Senin, 04 Agustus 2014

"ISIS Indonesia Bukti Negara Gagal"



”ISIS Indonesia Bukti Negara Gagal”
*Yoyarib Mau

Islamic State of Iraq and Syria (ISIS) atau sebelumnya lebih dikenal dengan sebutan Islam Irak dan Syam Raya, ISIS menjadi jaringan global hal ini ditandai dengan kehadirannya yang dengan terang-terangan menggunakan simbol berupa bendera, melakukan long march di area public sphere serta seruan bagi masyarakat Indonesia untuk bergabung bersama ISIS. ISIS hendak menunjukan bahwa de facto keberadaan ISIS sah secara organisatoris, walau de jure belum mendapatkan pengakuan. Namun Pihak Kepolisian mengatakan bahwa ISIS di Indonesia sah-sah saja karena mereka juga dijamin oleh UUD 1945 soal kebebasan berkumpul, berserikat dan mengeluarkan pendapat.
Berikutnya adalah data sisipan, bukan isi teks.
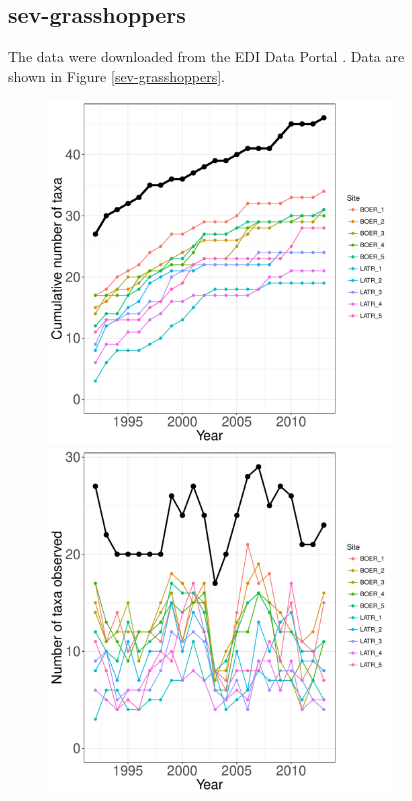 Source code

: \documentclass[11pt, oneside]{article}
\begin{document}
\begin{figure}[h!]
\subsection {sev-grasshoppers}
The data were downloaded from the EDI Data Portal \citep{sev-grasshopper}.
Data are shown in Figure \ref{sev-grasshoppers}.
  

\begin{figure}[h!]
\centering
\includegraphics[scale = 0.4]{sev-grasshopper-compagnoni_species_accumulation_curve.pdf}
\includegraphics[scale = 0.4]{sev-grasshopper-compagnoni_num_taxa_over_time.pdf}

\end{figure}
\end{figure}
\end{document}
Penafsiran atas dasar hukum diatas membuat ISIS Indonesia merasa diri legal untuk ada serta berkembang mengkonsolidasi kekuatan dan memobilisasi diri untuk bergabung dengan ISIS di negara lain terutama Siria dan Irak. Faktanya organisasi ini menurut Badan Nasional Penanggulangan Terorisme (BNPT) ISIS telah berkembang pesat disejumlah daerah seperti NTB, Sulawesi, Ambon, Banjarmasin, dan Bengkulu. ISIS semakin mencuat ke permukaan dunia selain organisasi-organisasi radikal sejenis yang sudah sejak lama berjuang untuk mendirikan negara sendiri dengan ideologi dan mazhab yang khas. 
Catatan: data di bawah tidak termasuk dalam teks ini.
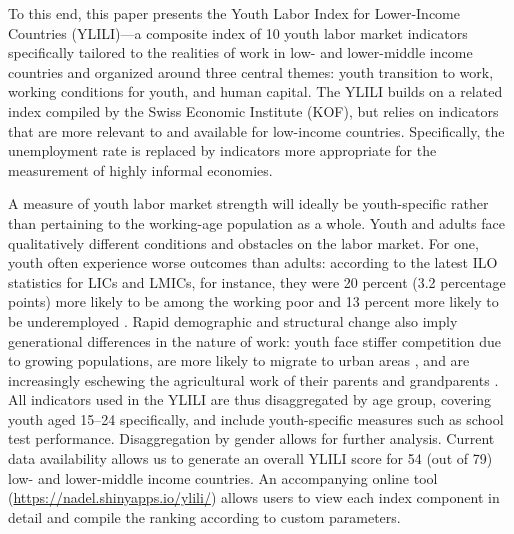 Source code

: \documentclass[
  a4paper, twoside, 12pt]{book}
\begin{document}
To this end, this paper presents the Youth Labor Index for Lower-Income Countries (YLILI)---a composite index of 10 youth labor market indicators specifically tailored to the realities of work in low- and lower-middle income countries and organized around three central themes: youth transition to work, working conditions for youth, and human capital. The YLILI builds on a related index compiled by the Swiss Economic Institute (KOF), but relies on indicators that are more relevant to and available for low-income countries. Specifically, the unemployment rate is replaced by indicators more appropriate for the measurement of highly informal economies.

A measure of youth labor market strength will ideally be youth-specific rather than pertaining to the working-age population as a whole. Youth and adults face qualitatively different conditions and obstacles on the labor market. For one, youth often experience worse outcomes than adults: according to the latest ILO statistics for LICs and LMICs, for instance, they were 20 percent (3.2 percentage points) more likely to be among the working poor and 13 percent more likely to be underemployed \autocite{ilo2020b}. Rapid demographic and structural change also imply generational differences in the nature of work: youth face stiffer competition due to growing populations, are more likely to migrate to urban areas \autocite{debrauw2014}, and are increasingly eschewing the agricultural work of their parents and grandparents \autocite{honorati2016}. All indicators used in the YLILI are thus disaggregated by age group, covering youth aged 15--24 specifically, and include youth-specific measures such as school test performance. Disaggregation by gender allows for further analysis. Current data availability allows us to generate an overall YLILI score for 54 (out of 79) low- and lower-middle income countries. An accompanying online tool (\url{https://nadel.shinyapps.io/ylili/}) allows users to view each index component in detail and compile the ranking according to custom parameters.
\end{document}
Keberadaan ISIS ditelurkan oleh Al-Qaeda di Irak, pimpinan Al-qaeda di Irak yaitu Syaikh Abu Mush’ab Az-Zarqawi yang kemudian digantikan oleh Syaikh Abu Hamzah Al-Muhajir, dalam perjalanan waktu terjadi persoalan internal khususnya di wilayah Diyala, Anbar dan Mosul memilih membelot dan mengingkari kepemimpinan Syaikh Abu Hamzah Al-Muhajir, namun persoalan ditengahi dengan memberikan otonomi kepemimpinan di wilayah Diyala kepada Syaikh Abu Umar Al-Baghdadi.

Pepatah kepemimpinan yang diperoleh karena ada kekerasan, selalu akan menghadirkan kekerasan baru, dan kekerasan baru itu hadir dari faksi-faksi yang yang berkembang. Sehingga faksi-faksi ini memohon kepada Syaikh Abu Hamzah Al-Muhajir agar dilakukan penegakan daulah, yang mana anggota majelis syura itu sendiri terdiri dari beberapa jamaah jihad: Al-Qaeda, Bribage Al-Jihad, Anshar Tauhid, Thaifah Manshurah, Kataib Al-Ahwal, Al-Ghuraba dan Jais Ahlus Sunnah wal Jamaah.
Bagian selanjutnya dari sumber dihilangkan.